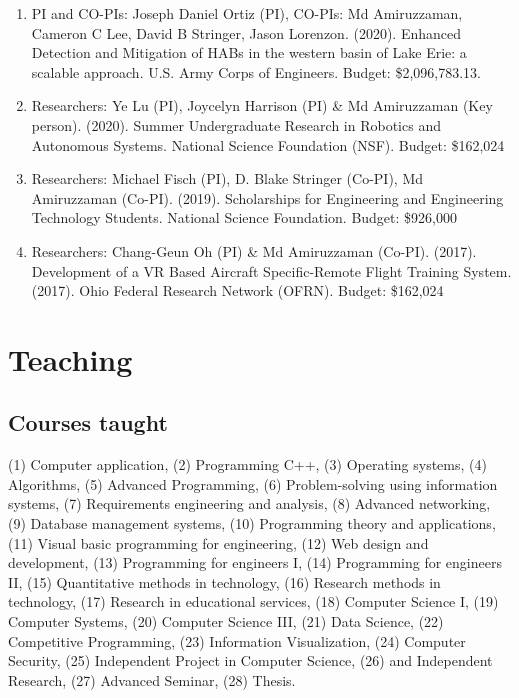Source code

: \documentclass{article}
\begin{document}
\begin{enumerate}[topsep=0pt,itemsep=-1ex,partopsep=0ex,parsep=1ex]
    \item PI and CO-PIs: Joseph Daniel Ortiz (PI), CO-PIs: Md Amiruzzaman, Cameron C Lee, David B Stringer, Jason Lorenzon. (2020). Enhanced Detection and Mitigation of HABs in the western basin of Lake Erie: a scalable approach. U.S. Army Corps of Engineers. Budget: \$2,096,783.13.  
    \item Researchers: Ye Lu (PI), Joycelyn Harrison (PI) \& Md Amiruzzaman (Key person). (2020). Summer Undergraduate Research in Robotics and Autonomous Systems.  National Science Foundation (NSF). Budget: \$162,024
    \item Researchers: Michael Fisch (PI), D. Blake Stringer (Co-PI), Md Amiruzzaman (Co-PI). (2019). Scholarships for Engineering and Engineering Technology Students. National Science Foundation. Budget: \$926,000
    \item Researchers: Chang-Geun Oh (PI) \& Md Amiruzzaman (Co-PI). (2017). Development of a VR Based Aircraft Specific-Remote Flight Training System. (2017).  Ohio Federal Research Network (OFRN). Budget: \$162,024
\end{enumerate}

% 
\vspace{-1em}
\section*{Teaching}\vspace{-0.5em}
\subsection*{Courses taught}\vspace{-0.5em}
\begin{adjustwidth}{1cm}{}
(1) Computer application, (2) Programming C++, (3) Operating systems, (4) Algorithms, (5) Advanced Programming, (6) Problem-solving using information systems, (7) Requirements engineering and analysis, (8) Advanced networking, (9) Database management systems, (10) Programming theory and applications, (11) Visual basic programming for engineering, (12) Web design and development, (13) Programming for engineers I, (14) Programming for engineers II, (15) Quantitative methods in technology, (16) Research methods in technology, (17) Research in educational services, (18) Computer Science I, (19) Computer Systems, (20) Computer Science III, (21) Data Science, (22) Competitive Programming, (23) Information Visualization, (24) Computer Security, (25) Independent Project in Computer Science, (26) and Independent Research, (27) Advanced Seminar, (28) Thesis.
\end{adjustwidth}
\end{document}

────────────────

**Requirement:** Copy the material above in full and exactly, skipping pictures.

**Exercise response:**
Source code

: \documentclass{article}
\begin{document}
\begin{enumerate}[topsep=0pt,itemsep=-1ex,partopsep=0ex,parsep=1ex]
    \item PI and CO-PIs: Joseph Daniel Ortiz (PI), CO-PIs: Md Amiruzzaman, Cameron C Lee, David B Stringer, Jason Lorenzon. (2020). Enhanced Detection and Mitigation of HABs in the western basin of Lake Erie: a scalable approach. U.S. Army Corps of Engineers. Budget: \$2,096,783.13.  
    \item Researchers: Ye Lu (PI), Joycelyn Harrison (PI) \& Md Amiruzzaman (Key person). (2020). Summer Undergraduate Research in Robotics and Autonomous Systems.  National Science Foundation (NSF). Budget: \$162,024
    \item Researchers: Michael Fisch (PI), D. Blake Stringer (Co-PI), Md Amiruzzaman (Co-PI). (2019). Scholarships for Engineering and Engineering Technology Students. National Science Foundation. Budget: \$926,000
    \item Researchers: Chang-Geun Oh (PI) \& Md Amiruzzaman (Co-PI). (2017). Development of a VR Based Aircraft Specific-Remote Flight Training System. (2017).  Ohio Federal Research Network (OFRN). Budget: \$162,024
\end{enumerate}

% 
\vspace{-1em}
\section*{Teaching}\vspace{-0.5em}
\subsection*{Courses taught}\vspace{-0.5em}
\begin{adjustwidth}{1cm}{}
(1) Computer application, (2) Programming C++, (3) Operating systems, (4) Algorithms, (5) Advanced Programming, (6) Problem-solving using information systems, (7) Requirements engineering and analysis, (8) Advanced networking, (9) Database management systems, (10) Programming theory and applications, (11) Visual basic programming for engineering, (12) Web design and development, (13) Programming for engineers I, (14) Programming for engineers II, (15) Quantitative methods in technology, (16) Research methods in technology, (17) Research in educational services, (18) Computer Science I, (19) Computer Systems, (20) Computer Science III, (21) Data Science, (22) Competitive Programming, (23) Information Visualization, (24) Computer Security, (25) Independent Project in Computer Science, (26) and Independent Research, (27) Advanced Seminar, (28) Thesis.
\end{adjustwidth}
\end{document}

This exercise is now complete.